Is the concern the risk of over-reaching or unlawful surveillance? It would be interesting to see a matrix that evaluates the risks vs. the effectiveness of such strategies. It is a turn-key sort of solution that could be used for multiple purposes. I am assuming the persons most at risk here are drug traffickers, but I am only assuming this based on a limited number of details.

GA ReaidentNovember 16, 2018 2:14 PM

A friend of the family is a Lineman for Georgia Power in the Atlanta area. It was at least 10 years ago when he was telling us about installing fake power transformers that are really cameras in areas with "known drug activity".

Clive RobinsonNovember 16, 2018 10:41 PM

@ ALL,

Texas company called Cowboy Streetlight Concealments LLC

In the UK you would not call your company "Cowboy" as it has significant negative connotations.

For instance calling someone who charges money for doing house repair / upgrade a "Cowboy builder" is in effect accusing them of being a criminal.

David WilsonNovember 17, 2018 4:17 AM

The smaller the camera, the higher the chances of it being real.

The larger the camera, the higher the chances of it being fake.

HeatherNovember 17, 2018 10:29 AM

It isn't fake news- the ACLU is currently involved in lawsuits over these streetlight cameras. You can read about it on the ACLU website.

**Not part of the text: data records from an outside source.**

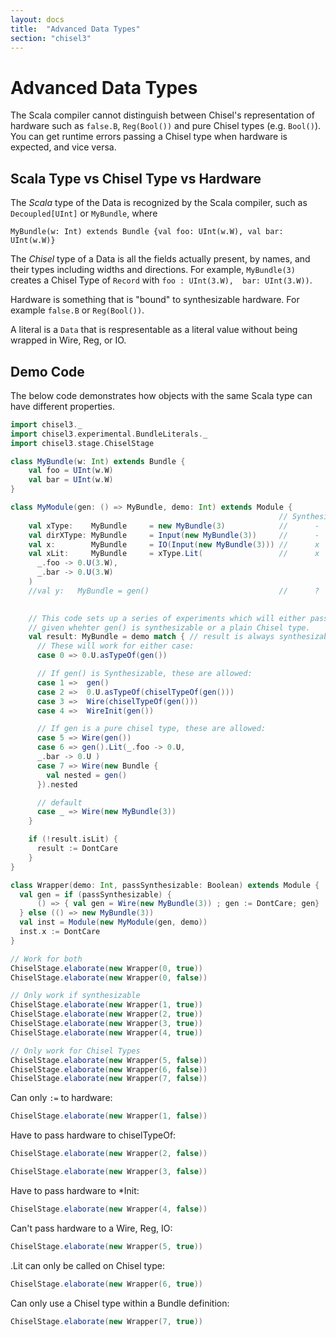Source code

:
 ```yaml
---
layout: docs
title:  "Advanced Data Types"
section: "chisel3"
---
```


# Advanced Data Types

The Scala compiler cannot distinguish between Chisel's representation of hardware such as `false.B`, `Reg(Bool())`
and pure Chisel types (e.g. `Bool()`). You can get runtime errors passing a Chisel type when hardware is expected, and vice versa.

## Scala Type vs Chisel Type vs Hardware

The *Scala* type of the Data is recognized by the Scala compiler, such as `Decoupled[UInt]` or `MyBundle`, where 
```
MyBundle(w: Int) extends Bundle {val foo: UInt(w.W), val bar: UInt(w.W)}
```

The *Chisel* type of a Data is all the fields actually present, by names, and their types including widths and directions.
For example, `MyBundle(3)` creates a Chisel Type of `Record` with `foo : UInt(3.W),  bar: UInt(3.W))`.

Hardware is something that is "bound" to synthesizable hardware. For example `false.B` or `Reg(Bool())`.

A literal is a `Data` that is respresentable as a literal value without being wrapped in Wire, Reg, or IO. 

## Demo Code

The below code demonstrates how objects with the same Scala type can have different properties.

```scala mdoc
import chisel3._
import chisel3.experimental.BundleLiterals._
import chisel3.stage.ChiselStage

class MyBundle(w: Int) extends Bundle {
    val foo = UInt(w.W)
    val bar = UInt(w.W) 
}

class MyModule(gen: () => MyBundle, demo: Int) extends Module {
                                                            // Synthesizable   Literal
    val xType:    MyBundle     = new MyBundle(3)            //      -             -
    val dirXType: MyBundle     = Input(new MyBundle(3))     //      -             -
    val x:        MyBundle     = IO(Input(new MyBundle(3))) //      x             -       
    val xLit:     MyBundle     = xType.Lit(                 //      x             x 
      _.foo -> 0.U(3.W), 
      _.bar -> 0.U(3.W)
    )
    //val y:   MyBundle = gen()                             //      ?             ?                      
 

    // This code sets up a series of experiments which will either pass or fail
    // given whehter gen() is synthesizable or a plain Chisel type.
    val result: MyBundle = demo match { // result is always synthesizable
      // These will work for either case:
      case 0 => 0.U.asTypeOf(gen())

      // If gen() is Synthesizable, these are allowed:
      case 1 =>  gen()
      case 2 =>  0.U.asTypeOf(chiselTypeOf(gen()))    
      case 3 =>  Wire(chiselTypeOf(gen()))
      case 4 =>  WireInit(gen())

      // If gen is a pure chisel type, these are allowed:
      case 5 => Wire(gen())
      case 6 => gen().Lit(_.foo -> 0.U, 
      _.bar -> 0.U )
      case 7 => Wire(new Bundle {
        val nested = gen()
      }).nested

      // default
      case _ => Wire(new MyBundle(3))
    }

    if (!result.isLit) {
      result := DontCare
    }
}

class Wrapper(demo: Int, passSynthesizable: Boolean) extends Module {
  val gen = if (passSynthesizable) {
      () => { val gen = Wire(new MyBundle(3)) ; gen := DontCare; gen}
  } else (() => new MyBundle(3))
  val inst = Module(new MyModule(gen, demo))
  inst.x := DontCare
}
```

```scala mdoc:silent
// Work for both
ChiselStage.elaborate(new Wrapper(0, true))
ChiselStage.elaborate(new Wrapper(0, false))

// Only work if synthesizable
ChiselStage.elaborate(new Wrapper(1, true))
ChiselStage.elaborate(new Wrapper(2, true))
ChiselStage.elaborate(new Wrapper(3, true))
ChiselStage.elaborate(new Wrapper(4, true))

// Only work for Chisel Types
ChiselStage.elaborate(new Wrapper(5, false))
ChiselStage.elaborate(new Wrapper(6, false))
ChiselStage.elaborate(new Wrapper(7, false))
```

Can only `:=` to hardware:
```scala mdoc:crash
ChiselStage.elaborate(new Wrapper(1, false))
```


Have to pass hardware to chiselTypeOf:
```scala mdoc:crash
ChiselStage.elaborate(new Wrapper(2, false))
```
```scala mdoc:crash
ChiselStage.elaborate(new Wrapper(3, false))
```

Have to pass hardware to *Init:
```scala mdoc:crash
ChiselStage.elaborate(new Wrapper(4, false))
```


Can't pass hardware to a Wire, Reg, IO:
```scala mdoc:crash
ChiselStage.elaborate(new Wrapper(5, true))
```

.Lit can only be called on Chisel type:
```scala mdoc:crash
ChiselStage.elaborate(new Wrapper(6, true))
```

Can only use a Chisel type within a Bundle definition:
```scala mdoc:crash
ChiselStage.elaborate(new Wrapper(7, true))
```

Men in BlackNovember 17, 2018 1:55 PM

@Heather: It isn't fake news- the ACLU is currently involved in lawsuits over these streetlight cameras. You can read about it on the ACLU website.

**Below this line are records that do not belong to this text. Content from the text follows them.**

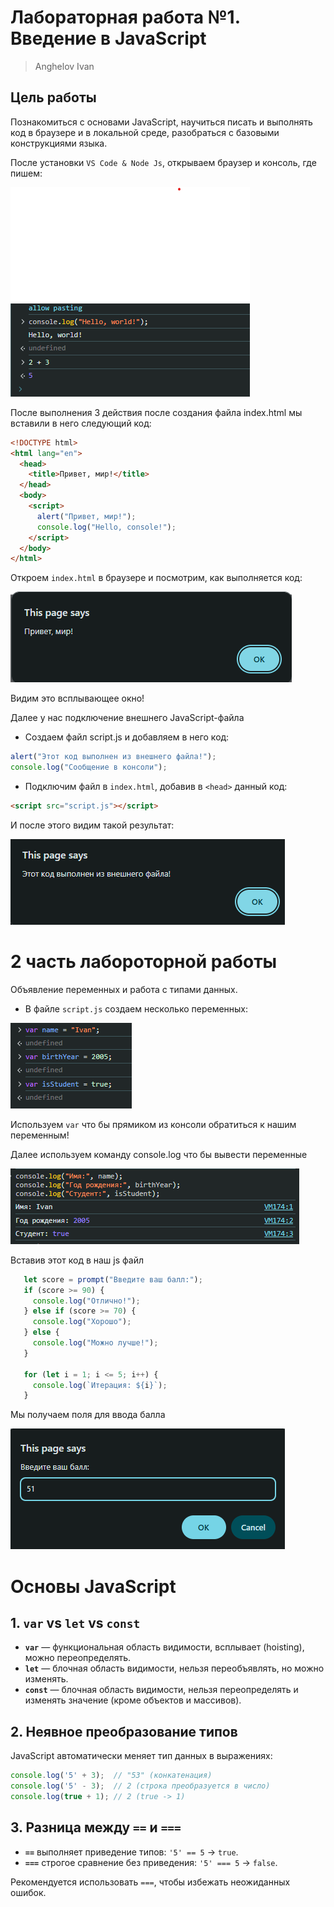 # Лабораторная работа №1. Введение в JavaScript
> Anghelov Ivan
## Цель работы

Познакомиться с основами JavaScript, научиться писать и выполнять код в браузере и в локальной среде, разобраться с базовыми конструкциями языка.

После установки `VS Code & Node Js`, открываем браузер и консоль, где пишем:

![Console](1.png)

После выполнения 3 действия после создания файла index.html мы вставили в него следующий код:

   ```html
   <!DOCTYPE html>
   <html lang="en">
     <head>
       <title>Привет, мир!</title>
     </head>
     <body>
       <script>
         alert("Привет, мир!");
         console.log("Hello, console!");
       </script>
     </body>
   </html>
   ```
Откроем `index.html` в браузере и посмотрим, как выполняется код:

![alt text](2.png)

Видим это всплывающее окно!

 Далее у нас подключение внешнего JavaScript-файла

   - Создаем файл script.js и добавляем в него код:

   ```javascript
   alert("Этот код выполнен из внешнего файла!");
   console.log("Сообщение в консоли");
   ```

   - Подключим файл в `index.html`, добавив в `<head>` данный код:

   ```html
   <script src="script.js"></script>
   ```

   И после этого видим такой результат:

   ![alt text](3.png)


# 2 часть лабороторной работы

 Объявление переменных и работа с типами данных.

   - В файле `script.js` создаем несколько переменных:

   ![alt text](4.png)

Используем `var` что бы прямиком из консоли обратиться к нашим переменным!

Далее используем команду console.log что бы вывести переменные

![alt text](5.png)

Вставив этот код в наш js файл

```javascript
   let score = prompt("Введите ваш балл:");
   if (score >= 90) {
     console.log("Отлично!");
   } else if (score >= 70) {
     console.log("Хорошо");
   } else {
     console.log("Можно лучше!");
   }

   for (let i = 1; i <= 5; i++) {
     console.log(`Итерация: ${i}`);
   }
   ```
Мы получаем поля для ввода балла

![alt text](6.png)

# Основы JavaScript

## 1. `var` vs `let` vs `const`
- **`var`** — функциональная область видимости, всплывает (hoisting), можно переопределять.
- **`let`** — блочная область видимости, нельзя переобъявлять, но можно изменять.
- **`const`** — блочная область видимости, нельзя переопределять и изменять значение (кроме объектов и массивов).

## 2. Неявное преобразование типов
JavaScript автоматически меняет тип данных в выражениях:
```js
console.log('5' + 3);  // "53" (конкатенация)
console.log('5' - 3);  // 2 (строка преобразуется в число)
console.log(true + 1); // 2 (true -> 1)
```

## 3. Разница между `==` и `===`
- **`==`** выполняет приведение типов: `'5' == 5` → `true`.
- **`===`** строгое сравнение без приведения: `'5' === 5` → `false`.

Рекомендуется использовать `===`, чтобы избежать неожиданных ошибок.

If you were a boy and not a girl, you would simply shoot out the streetlight cameras with your .22 rifle. Problem solved. Much more productive and less damaging to society than an ACLU lawsuit.

ALNovember 18, 2018 8:48 AM

With stretched budgets, and understaffed police departments, I see technology like this extending the "cop on the beat". Police departments have shot spotter technology to detect gunfire.

Automation is coming to a lot of businesses. Law enforcement isn't going to be immune to this. There will be automation behind those cameras.

WayneNovember 18, 2018 11:51 AM

@GA Resident:

I worked for a large police department for nine years back in the '90s. Yep, we had one of those, ours was for specific house surveillance. The electric utility would set it up on whatever power pole we needed it on. They gave it to us, I don't remember how or why but it was an empty transformer casing that they'd cleaned out so it was safe.


@Not Wayne:

Soy? Can't stand the shite myself. Winker? You're a fan of Wink Martindale? Whatever floats your boat, I'm not much of a game show guy.

VolunteerNovember 21, 2018 1:38 PM

@Men in Black
This is one of the only places where I read comments. There's some informed people, occasionally something funny, and it's light on dumb shit. Your 'If you were a boy' shit is beneath this site and just lame. Listen till you can really add something.